Брукс не соглашался ни с тем, ни с другим, прося подвергнуть себя самым изощренным и безжалостным психиатрическим экспертизам. По этому поводу приходили вежливые незнакомцы, задавали массу странных и ненужных вопросов, капали чернилами на бумагу и просили рассказать про каждую кляксу, но Брукс, держа себя в руках, на все отвечал спокойно, упорядочение и хладнокровно. Или ему казалось так?
И дело складывалось таким образом, что все его рассудительные и спокойные ответы никак не влияли на ход дознания, никак не уменьшали улик против него, и поэтому надо было потихоньку готовиться к переходу в иное пространство.
Он представлял его, это иное пространство, до одури, до смертельной усталости, что сталкивала его в бездну внезапного сна так, что он мог заснуть и сидя, и стоя. И тотчас же представления превращались в сны — ясные, громкие и полноцветные. Донельзя приятные люди ходили в этих снах, мужчины приподнимали шляпы, а женщины, легонько похрустывая, приседали в глубоких книксенах. И все в этих снах любили его. Из-под юбок у женщин выскальзывали опрятные кошечки, из карманов мужских пиджаков выпархивали аккуратные волнистые попугайчики и выглядывали плюшевые хомяки, и вся эта живность тоже любила Брукса. «Вот так, должно быть, и выглядит рай», — с блаженным облегчением думалось Бруксу, и когда сон кончался, когда открывались глаза, то все эти однообразные визитеры уже не казались такими утомительными, и хотелось им улыбнуться и рассказать про то бескрайнее наслаждение, что было совсем близко ото всех, за его собственными закрытыми глазами.

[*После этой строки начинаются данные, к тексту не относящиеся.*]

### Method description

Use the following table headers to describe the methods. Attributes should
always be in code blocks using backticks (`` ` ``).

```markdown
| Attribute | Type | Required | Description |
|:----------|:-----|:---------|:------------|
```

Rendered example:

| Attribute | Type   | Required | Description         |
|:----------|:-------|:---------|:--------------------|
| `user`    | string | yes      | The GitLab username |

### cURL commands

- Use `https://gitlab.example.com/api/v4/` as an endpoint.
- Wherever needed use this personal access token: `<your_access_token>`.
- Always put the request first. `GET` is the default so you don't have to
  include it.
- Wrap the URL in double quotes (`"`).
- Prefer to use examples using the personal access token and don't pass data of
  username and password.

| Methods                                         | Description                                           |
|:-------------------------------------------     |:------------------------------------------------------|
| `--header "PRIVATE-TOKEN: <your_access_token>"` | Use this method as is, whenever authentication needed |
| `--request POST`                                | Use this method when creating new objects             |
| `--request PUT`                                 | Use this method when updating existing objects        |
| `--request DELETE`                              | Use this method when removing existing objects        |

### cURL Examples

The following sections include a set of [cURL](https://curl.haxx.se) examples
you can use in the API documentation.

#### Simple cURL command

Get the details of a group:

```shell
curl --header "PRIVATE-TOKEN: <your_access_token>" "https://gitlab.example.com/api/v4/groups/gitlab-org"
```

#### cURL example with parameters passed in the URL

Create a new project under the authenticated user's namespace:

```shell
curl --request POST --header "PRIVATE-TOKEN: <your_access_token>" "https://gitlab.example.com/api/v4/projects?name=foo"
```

И тем чаще и достовернее снилось это блаженство, чем хуже складывалось расследование. Собственно, ни у кого не было сомнений в том, что именно Брукс приложил руку, вернее, указательный палец к кончине Варвары Ильиничны. Кто-то там, из прозекторского сословия, по-особому глазастый, усмотрел на ее плече дугу синяков — след чьих-то цепких пальцев, ловко поставивших этот прощальный аккорд.
А так, если не считать этих сгущавшихся над головой туч, допросы ему нравились — здесь можно было важничать, много курить, посматривать через окно в дом напротив, где сквозь редкие жалюзи который уже день подряд раздевалась женщина, постепенно привыкавшая к подглядыванию Брукса и жестом даже пообещавшая ему на днях дать возможность рассмотреть себя целиком.